Published in News
Vermont ski resort financial data stolen
by David Stellmack on03 April 2008
Similar to Hannaford Brothers data theft
The Ludlow, Vermont Okemo Mountain Resort ski area reported that it discovered a system intrusion that occurred during a 16-day period in February 2008, as well as during the time frame from January to March 2006.
It estimates that data from more than 46,000 debit and credit card transactions was possibly compromised or stolen during the February system intrusion. Okemo issued a security advisory that the data breach that occurred between February 7th and February 22nd may have affected customers who used their cards at the resort during this time period.
In the Hannaford Brothers breach, malware was discovered to have been installed on servers in Hannaford grocery stores; and the credit card data was intercepted at the time it was being transmitted from point-of-sale systems to authorize transactions. The Okemo Resort data appears to similarly have been stolen while the recent payment card transactions were being authorized.
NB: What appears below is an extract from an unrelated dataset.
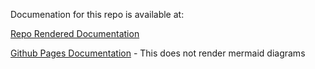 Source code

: Documenation for this repo is available at:

[Repo Rendered Documentation](https://github.com/johniwasz/rce-serialization-dotnet/blob/main/docs/index.md)

[Github Pages Documentation](https://johniwasz.github.io/rce-serialization-dotnet/) - This does not render mermaid diagrams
The Hannaford debacle appears to have impacted up to 4.2 million credit and debit card numbers, as well as the expiration dates of the affected cards, which were stolen by the malware program and then sent in batches to a server hosted by a foreign ISP. The Hannaford grocer has since replaced all of its store servers to be certain the malware was removed.
Law enforcement authorities investigating the data security breach at Okemo have reportedly informed resort officials that they currently are looking into about 50 other reported similar data theft incidents in the Northeast U.S.